Cragle wrote:Xcaliber wrote:Cragle wrote:Also Is it not a federal offence to open mail without a warrant, I understand that there are certain circumstance when this is bypassed. Surely though it would have been quicker and easier for when it had been intercepted, which at this point only Z and the Postal worker would have touched it, gets hand cancelled (no need to physically touch) and then hand delivered to the SFC, thus meaning no laws broken. Minimal handling of the letter, and the quickest way of reading its contents.
Or am I wrong ?
Hard to see police operating that way when they're trying to apprehend a serial killer before he kills again.
Why ? They could have the letter opened within hours, perhaps minutes of it being intercepted. As opposed to going through the lengthy process of getting a search warrant ?
39 U.S. Code $404. Specific powers wrote:(c) The Postal Service shall maintain one or more classes of mail for the transmission of letters sealed against inspection. ... No letter of such a class of domestic origin shall be opened except under authority of a search warrant authorized by law, or by an officer or employee of the Postal Service for the sole purpose of determining an address at which the letter can be delivered, or pursuant to the authorization of the addressee.
All they had to do was phone up the
Chronicle - or whoever; depends which letter we're talking about - and say "We've got this letter that we believe was sent by the Zodiac addressed to you. Can we have your permission to open it?"

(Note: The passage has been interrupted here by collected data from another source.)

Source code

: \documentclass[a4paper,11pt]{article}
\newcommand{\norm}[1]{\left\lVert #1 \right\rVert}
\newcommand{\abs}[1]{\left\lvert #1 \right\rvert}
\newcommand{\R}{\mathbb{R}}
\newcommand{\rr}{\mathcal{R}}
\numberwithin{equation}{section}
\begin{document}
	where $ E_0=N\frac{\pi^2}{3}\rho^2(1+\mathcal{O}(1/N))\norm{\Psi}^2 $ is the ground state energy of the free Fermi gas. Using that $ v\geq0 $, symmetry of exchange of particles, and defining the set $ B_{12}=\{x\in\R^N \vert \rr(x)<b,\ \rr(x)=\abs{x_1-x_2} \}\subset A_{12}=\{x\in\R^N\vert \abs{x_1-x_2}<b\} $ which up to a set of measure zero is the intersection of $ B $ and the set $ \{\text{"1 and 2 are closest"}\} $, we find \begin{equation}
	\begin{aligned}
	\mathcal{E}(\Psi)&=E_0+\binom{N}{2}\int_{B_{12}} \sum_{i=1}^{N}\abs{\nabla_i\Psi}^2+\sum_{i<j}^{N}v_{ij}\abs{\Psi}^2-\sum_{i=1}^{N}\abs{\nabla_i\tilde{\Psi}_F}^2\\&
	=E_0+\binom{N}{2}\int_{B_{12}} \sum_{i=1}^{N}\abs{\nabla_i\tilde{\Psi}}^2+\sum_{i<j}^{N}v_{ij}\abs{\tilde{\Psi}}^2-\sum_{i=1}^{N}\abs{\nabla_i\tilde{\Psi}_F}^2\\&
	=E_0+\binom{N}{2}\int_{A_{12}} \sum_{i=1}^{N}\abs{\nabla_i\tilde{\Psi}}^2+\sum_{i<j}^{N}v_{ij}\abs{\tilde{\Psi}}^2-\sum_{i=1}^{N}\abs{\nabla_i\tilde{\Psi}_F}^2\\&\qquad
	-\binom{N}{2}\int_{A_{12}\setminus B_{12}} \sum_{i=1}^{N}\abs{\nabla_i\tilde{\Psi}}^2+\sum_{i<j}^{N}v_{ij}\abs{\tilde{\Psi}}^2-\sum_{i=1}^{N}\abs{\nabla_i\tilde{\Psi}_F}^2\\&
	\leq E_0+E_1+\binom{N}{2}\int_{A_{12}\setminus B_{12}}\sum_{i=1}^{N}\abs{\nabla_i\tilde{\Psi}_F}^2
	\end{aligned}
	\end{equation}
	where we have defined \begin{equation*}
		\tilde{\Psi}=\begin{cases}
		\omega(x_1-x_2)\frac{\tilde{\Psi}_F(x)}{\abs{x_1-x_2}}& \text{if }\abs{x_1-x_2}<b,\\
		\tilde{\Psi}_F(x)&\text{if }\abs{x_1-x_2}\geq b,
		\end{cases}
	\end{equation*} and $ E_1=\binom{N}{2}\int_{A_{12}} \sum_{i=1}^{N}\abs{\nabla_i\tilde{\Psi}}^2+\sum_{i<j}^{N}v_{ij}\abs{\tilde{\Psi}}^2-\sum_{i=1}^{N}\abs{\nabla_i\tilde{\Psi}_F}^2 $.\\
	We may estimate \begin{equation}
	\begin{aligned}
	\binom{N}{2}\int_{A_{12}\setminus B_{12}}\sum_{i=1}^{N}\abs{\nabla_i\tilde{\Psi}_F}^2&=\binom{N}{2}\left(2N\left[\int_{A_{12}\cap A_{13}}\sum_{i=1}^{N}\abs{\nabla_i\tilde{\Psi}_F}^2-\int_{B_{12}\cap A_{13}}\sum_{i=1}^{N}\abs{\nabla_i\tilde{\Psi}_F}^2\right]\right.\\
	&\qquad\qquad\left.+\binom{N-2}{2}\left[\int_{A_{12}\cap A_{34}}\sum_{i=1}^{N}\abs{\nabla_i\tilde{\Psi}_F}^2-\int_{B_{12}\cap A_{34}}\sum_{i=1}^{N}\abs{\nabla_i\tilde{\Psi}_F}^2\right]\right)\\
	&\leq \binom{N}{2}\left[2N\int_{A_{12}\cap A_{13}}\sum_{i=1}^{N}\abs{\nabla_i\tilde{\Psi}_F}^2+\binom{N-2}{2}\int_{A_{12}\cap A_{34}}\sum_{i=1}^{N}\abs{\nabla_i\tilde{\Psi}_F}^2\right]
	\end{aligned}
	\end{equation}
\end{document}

In any case, whatever the outcome, the primary concern would always be about protecting evidence. Once they had identified that a letter was pertinent to an ongoing capital offence investigation, the Post Office would have regarded it as evidence. They would not have postmarked it, even if they had taken it over to the recipient to seek permission to open. This would be tantamount, at this point, to 'tampering with evidence'. For all they know, the letter could have contained something that could be damaged by post-stamping it.
As for whether, even if it had to go this far, the post office would have held any such letter back waiting for a warrant - of course they would! Protection of evidence beats sending it to the
Chronicle for everyone and their mother to get their grubby mits on, even if this did incur a delay.